Fort Belvoir celebrates Army birthday with a ceremony, speeches, cake

 Fort Belvoir Garrison celebrated the Army’s 244th Birthday, last week, at its annual observance in Thurman Auditorium, Humphreys Hall, Fort Belvoir. Col. Michael Greenberg, garrison commander, said the birthday is a very important day for the Army and the nation. 

“We are unique in history, because our Army is older than the country we serve and older than all of our sister services,” he said. 

He then detailed some early Army history, by saying it started as separate militias. “American volunteers were equipped, armed, paid for and supported by Colonies from which they were raised,” Greenberg said. “Eventually, the Continental Army transformed itself from a group of undisciplined patriots to a professional, disciplined Army with its own identity.” 

The Army learned and grew in the 19th and 20th centuries and transformed into a modern Army during both World Wars, he said. 

“For centuries, American Soldiers have honored the call to service, they continue serving today and form the Army’s future,” Greenberg said. “It’s important, especially on the Army’s 

Birthday and Flag Day, to recognize our history, as we forge together toward the future.” 

“Wearing the flag on my shoulder represents, to me, honor, privilege and freedom. We serve selflessly, staying humble and defending freedom,” Greenberg said. 

Lt.
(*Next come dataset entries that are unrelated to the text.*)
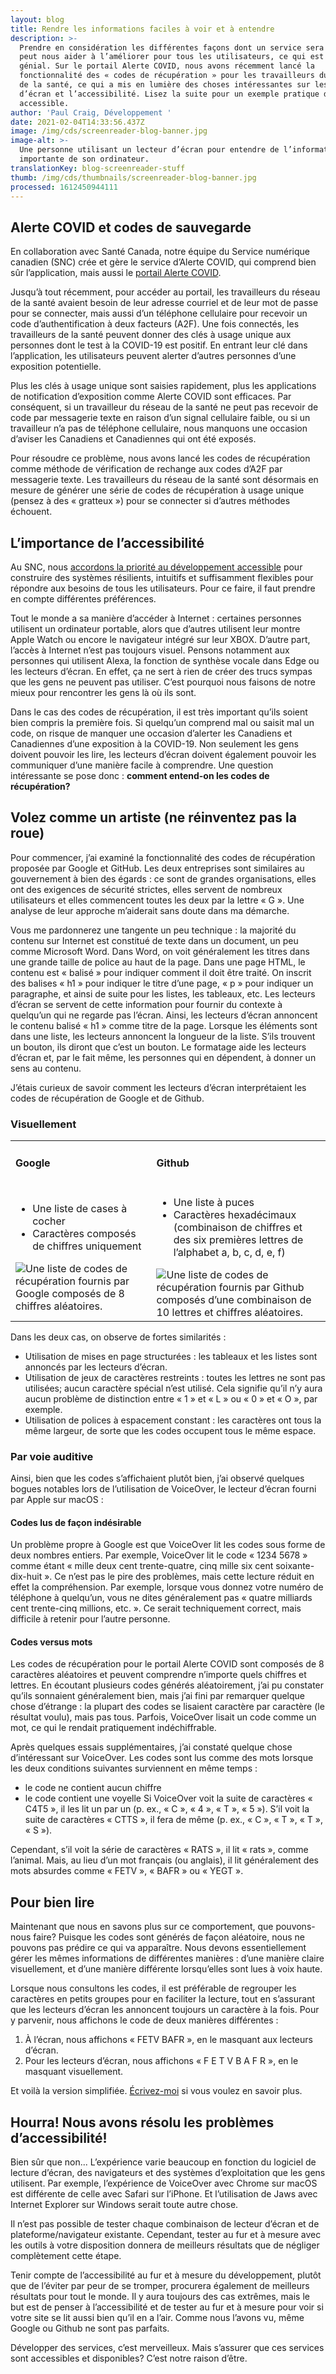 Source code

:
 ```yaml
---
layout: blog
title: Rendre les informations faciles à voir et à entendre
description: >-
  Prendre en considération les différentes façons dont un service sera utilisé
  peut nous aider à l’améliorer pour tous les utilisateurs, ce qui est plutôt
  génial. Sur le portail Alerte COVID, nous avons récemment lancé la
  fonctionnalité des « codes de récupération » pour les travailleurs du réseau
  de la santé, ce qui a mis en lumière des choses intéressantes sur les lecteurs
  d’écran et l’accessibilité. Lisez la suite pour un exemple pratique de design
  accessible. 
author: 'Paul Craig, Développement '
date: 2021-02-04T14:33:56.437Z
image: /img/cds/screenreader-blog-banner.jpg
image-alt: >-
  Une personne utilisant un lecteur d’écran pour entendre de l’information
  importante de son ordinateur.
translationKey: blog-screenreader-stuff
thumb: /img/cds/thumbnails/screenreader-blog-banner.jpg
processed: 1612450944111
---
```

## Alerte COVID et codes de sauvegarde

En collaboration avec Santé Canada, notre équipe du Service numérique canadien (SNC) crée et gère le service d’Alerte COVID, qui comprend bien sûr l’application, mais aussi le [portail Alerte COVID](https://numerique.canada.ca/2020/09/03/r%C3%A9pondre-aux-besoins-des-autorit%C3%A9s-sanitaires-pour-d%C3%A9ployer-alerte-covid-partout-au-canada/). 

Jusqu’à tout récemment, pour accéder au portail, les travailleurs du réseau de la santé avaient besoin de leur adresse courriel et de leur mot de passe pour se connecter, mais aussi d’un téléphone cellulaire pour recevoir un code d’authentification à deux facteurs (A2F). Une fois connectés, les travailleurs de la santé peuvent donner des clés à usage unique aux personnes dont le test à la COVID-19 est positif. En entrant leur clé dans l’application, les utilisateurs peuvent alerter d’autres personnes d’une exposition potentielle.

Plus les clés à usage unique sont saisies rapidement, plus les applications de notification d’exposition comme Alerte COVID sont efficaces. Par conséquent, si un travailleur du réseau de la santé ne peut pas recevoir de code par messagerie texte en raison d’un signal cellulaire faible, ou si un travailleur n’a pas de téléphone cellulaire, nous manquons une occasion d’aviser les Canadiens et Canadiennes qui ont été exposés. 

Pour résoudre ce problème, nous avons lancé les codes de récupération comme méthode de vérification de rechange aux codes d’A2F par messagerie texte. Les travailleurs du réseau de la santé sont désormais en mesure de générer une série de codes de récupération à usage unique (pensez à des « gratteux ») pour se connecter si d’autres méthodes échouent. 

## L’importance de l’accessibilité

Au SNC, nous [accordons la priorité au développement accessible](https://numerique.canada.ca/2020/10/02/d%C3%A9velopper-un-service-efficace-de-notification-dexposition-comme-alerte-covid/) pour construire des systèmes résilients, intuitifs et suffisamment flexibles pour répondre aux besoins de tous les utilisateurs. Pour ce faire, il faut prendre en compte différentes préférences. 

Tout le monde a sa manière d’accéder à Internet : certaines personnes utilisent un ordinateur portable, alors que d’autres utilisent leur montre Apple Watch ou encore le navigateur intégré sur leur XBOX. D’autre part, l’accès à Internet n’est pas toujours visuel. Pensons notamment aux personnes qui utilisent Alexa, la fonction de synthèse vocale dans Edge ou les lecteurs d’écran. En effet, ça ne sert à rien de créer des trucs sympas que les gens ne peuvent pas utiliser. C’est pourquoi nous faisons de notre mieux pour rencontrer les gens là où ils sont.

Dans le cas des codes de récupération, il est très important qu’ils soient bien compris la première fois. Si quelqu’un comprend mal ou saisit mal un code, on risque de manquer une occasion d’alerter les Canadiens et Canadiennes d’une exposition à la COVID-19. Non seulement les gens doivent pouvoir les lire, les lecteurs d’écran doivent également pouvoir les communiquer d’une manière facile à comprendre. Une question intéressante se pose donc : **comment entend-on les codes de récupération?**

## Volez comme un artiste (ne réinventez pas la roue)

Pour commencer, j’ai examiné la fonctionnalité des codes de récupération proposée par Google et GitHub. Les deux entreprises sont similaires au gouvernement à bien des égards : ce sont de grandes organisations, elles ont des exigences de sécurité strictes, elles servent de nombreux utilisateurs et elles commencent toutes les deux par la lettre « G ». Une analyse de leur approche m’aiderait sans doute dans ma démarche.

Vous me pardonnerez une tangente un peu technique : la majorité du contenu sur Internet est constitué de texte dans un document, un peu comme Microsoft Word. Dans Word, on voit généralement les titres dans une grande taille de police au haut de la page. Dans une page HTML, le contenu est « balisé » pour indiquer comment il doit être traité. On inscrit des balises « h1 » pour indiquer le titre d’une page, « p » pour indiquer un paragraphe, et ainsi de suite pour les listes, les tableaux, etc. Les lecteurs d’écran se servent de cette information pour fournir du contexte à quelqu’un qui ne regarde pas l’écran. Ainsi, les lecteurs d’écran annoncent le contenu balisé « h1 » comme titre de la page. Lorsque les éléments sont dans une liste, les lecteurs annoncent la longueur de la liste. S’ils trouvent un bouton, ils diront que c’est un bouton. Le formatage aide les lecteurs d’écran et, par le fait même, les personnes qui en dépendent, à donner un sens au contenu. 

J’étais curieux de savoir comment les lecteurs d’écran interprétaient les codes de récupération de Google et de Github. 

### Visuellement

<table>
  <tbody>
      <tr>
          <td>
          <h4 class="bolded">Google</h4>
           </td>
          <td>
          <h4 class="bolded">Github</h4>
          </td>
      </tr>
      <tr>
          <td>
          <ul>
             <li>Une liste de cases à cocher</li>
             <li>Caractères composés de chiffres uniquement</li>
          </ul>
          <img src="/img/cds/screenreader-blog-google.jpg" alt="Une liste de codes de récupération fournis par Google composés de 8 chiffres aléatoires.">
           </td>
         <td>
          <ul>
             <li>Une liste à puces</li>
             <li>Caractères hexadécimaux (combinaison de chiffres et des six premières lettres de l’alphabet a, b, c, d, e, f)</li>
          </ul>
          <img src="/img/cds/screenreader-blog-github.jpg" alt="Une liste de codes de récupération fournis par Github composés d’une combinaison de 10 lettres et chiffres aléatoires.">
           </td>
      </tr>
  </tbody>
  </table>

Dans les deux cas, on observe de fortes similarités :
* Utilisation de mises en page structurées : les tableaux et les listes sont annoncés par les lecteurs d’écran.
* Utilisation de jeux de caractères restreints : toutes les lettres ne sont pas utilisées; aucun caractère spécial n’est utilisé. Cela signifie qu’il n’y aura aucun problème de distinction entre « 1 » et « L » ou « 0 » et « O », par exemple.
* Utilisation de polices à espacement constant : les caractères ont tous la même largeur, de sorte que les codes occupent tous le même espace.
### Par voie auditive

Ainsi, bien que les codes s’affichaient plutôt bien, j’ai observé quelques bogues notables lors de l’utilisation de VoiceOver, le lecteur d’écran fourni par Apple sur macOS :

#### Codes lus de façon indésirable
Un problème propre à Google est que VoiceOver lit les codes sous forme de deux nombres entiers. Par exemple, VoiceOver lit le code « 1234 5678 » comme étant « mille deux cent trente-quatre, cinq mille six cent soixante-dix-huit ». Ce n’est pas le pire des problèmes, mais cette lecture réduit en effet la compréhension. Par exemple, lorsque vous donnez votre numéro de téléphone à quelqu’un, vous ne dites généralement pas « quatre milliards cent trente-cinq millions, etc. ». Ce serait techniquement correct, mais difficile à retenir pour l’autre personne.
#### Codes versus mots
Les codes de récupération pour le portail Alerte COVID sont composés de 8 caractères aléatoires et peuvent comprendre n’importe quels chiffres et lettres. En écoutant plusieurs codes générés aléatoirement, j’ai pu constater qu’ils sonnaient généralement bien, mais j’ai fini par remarquer quelque chose d’étrange : la plupart des codes se lisaient caractère par caractère (le résultat voulu), mais pas tous. Parfois, VoiceOver lisait un code comme un mot, ce qui le rendait pratiquement indéchiffrable. 

Après quelques essais supplémentaires, j’ai constaté quelque chose d’intéressant sur VoiceOver. Les codes sont lus comme des mots lorsque les deux conditions suivantes surviennent en même temps : 
* le code ne contient aucun chiffre
* le code contient une voyelle
Si VoiceOver voit la suite de caractères « C4T5 », il les lit un par un (p. ex., « C », « 4 », « T », « 5 »). S’il voit la suite de caractères « CTTS », il fera de même (p. ex., « C », « T », « T », « S »). 

Cependant, s’il voit la série de caractères « RATS », il lit « rats », comme l’animal. Mais, au lieu d’un mot français (ou anglais), il lit généralement des mots absurdes comme « FETV », « BAFR » ou « YEGT ». 

## Pour bien lire

Maintenant que nous en savons plus sur ce comportement, que pouvons-nous faire? Puisque les codes sont générés de façon aléatoire, nous ne pouvons pas prédire ce qui va apparaître. Nous devons essentiellement gérer les mêmes informations de différentes manières : d’une manière claire visuellement, et d’une manière différente lorsqu’elles sont lues à voix haute.

Lorsque nous consultons les codes, il est préférable de regrouper les caractères en petits groupes pour en faciliter la lecture, tout en s’assurant que les lecteurs d’écran les annoncent toujours un caractère à la fois. Pour y parvenir, nous affichons le code de deux manières différentes : 
1. À l’écran, nous affichons « FETV BAFR », en le masquant aux lecteurs d’écran.
2. Pour les lecteurs d’écran, nous affichons « F E T V B A F R », en le masquant visuellement.

Et voilà la version simplifiée. [Écrivez-moi](https://twitter.com/pcraig3) si vous voulez en savoir plus.

## Hourra! Nous avons résolu les problèmes d’accessibilité!

Bien sûr que non... L’expérience varie beaucoup en fonction du logiciel de lecture d’écran, des navigateurs et des systèmes d’exploitation que les gens utilisent. Par exemple, l’expérience de VoiceOver avec Chrome sur macOS est différente de celle avec Safari sur l’iPhone. Et l’utilisation de Jaws avec Internet Explorer sur Windows serait toute autre chose.

Il n’est pas possible de tester chaque combinaison de lecteur d’écran et de plateforme/navigateur existante. Cependant, tester au fur et à mesure avec les outils à votre disposition donnera de meilleurs résultats que de négliger complètement cette étape. 

Tenir compte de l’accessibilité au fur et à mesure du développement, plutôt que de l’éviter par peur de se tromper, procurera également de meilleurs résultats pour tout le monde. Il y aura toujours des cas extrêmes, mais le but est de penser à l’accessibilité et de tester au fur et à mesure pour voir si votre site se lit aussi bien qu’il en a l’air. Comme nous l’avons vu, même Google ou Github ne sont pas parfaits. 

Développer des services, c’est merveilleux. Mais s’assurer que ces services sont accessibles et disponibles? C’est notre raison d’être.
Gen. Darcie Rogers, deputy director at Fort Belvoir’s Defense Threat Reduction Agency, was guest speaker for the celebration. 

“The Army moves with a purpose. From the earliest days of the Revolution to present day, our Army has answered the call and fought for the freedoms all Americans hold dear,” Rogers said. 

“But, one of our hardest fights was in World War II, when we joined the Allies to fight Nazi Germany on the beaches of Normandy, France,” Rogers said. “D-Day was 75 years ago this month and, as we mark the 244th year of the United States Army, we also recognize and celebrate our victory on D-Day. 

“As you know from history, D-Day began June 6, 1944. With 156,000 American, British and Canadian forces landing on the Normandy beaches, it was one of the largest amphibious military assaults in history … more than 5,000 ships and 11,000 aircraft,” he said. 

“It involved months of planning, deceiving the enemy and bringing in vast amounts of supplies to support the invasion. It started at dawn June 6 and the entire operation ended August 25, when the allies reached the Seine River and liberated Paris,” Rogers said, adding the initial assault was a make-or-break event. 

“General Dwight D. Eisenhower, the supreme commander of the troops, sent out an order to the troops on the morning of June 6 saying: “I have full confidence in your courage, devotion to duty and skill in battle. We will accept nothing less than full victory.” 

“But, as we know, full victory is never guaranteed,” Rogers added. 

“He also drafted two statements for the end of the day … one saying D-Day was a success, the other accepting full responsibility for failure. 

“Historians may be divided on what the immediate effects of a failure would have been, but they all agree that, without victory, the war could have lasted years longer,” he said. “By D-Day, the British army was depleted. Cities across Britain and Europe were destroyed or heavily damaged from the Luftwaffe bombing raids. Starvation and depravation were a part of daily life for many Europeans. D-Day provided a needed turning point in the war. 

“Now, Allied victory looked more certain and, almost a year later, the Nazis unconditionally surrendered,” he said. 

“Your United States Army played a significant role in D-Day, just as we have played a significant role in all our armed conflicts around the world and throughout history,” Rogers said. “The Army is the world’s most lethal ground combat force in history. We stand ready today to deploy, fight and win our nation’s wars and we continue to evolve and change to deter and, if necessary, defeat those who would threaten the homeland, our global interests or our partners and friends. 

“As we gather today, more than 180,000 Soldiers are serving worldwide, continuing the fight for our nation’s freedom and protecting our way of life. They are America’s Army, and they honor the call to service,” he said. 

“Our Army’s Soldiers and civilians … our people … are the Army’s most valuable commodity. The men and women who come to us from across the nation, from every walk of life, from every religious and ethnic background, are the best our nation has to offer,” Rogers said. 

“And, today, they continue to selflessly serve, just as the Soldiers who answered the call to serve in World War Two did. And, they carry on an important, hard-fought legacy, one of service and commitment, paid for in blood and sacrifice.” 

Rogers added that it’s equally important that we admire and respect the heroes of D-Day, and honor today’s Soldiers.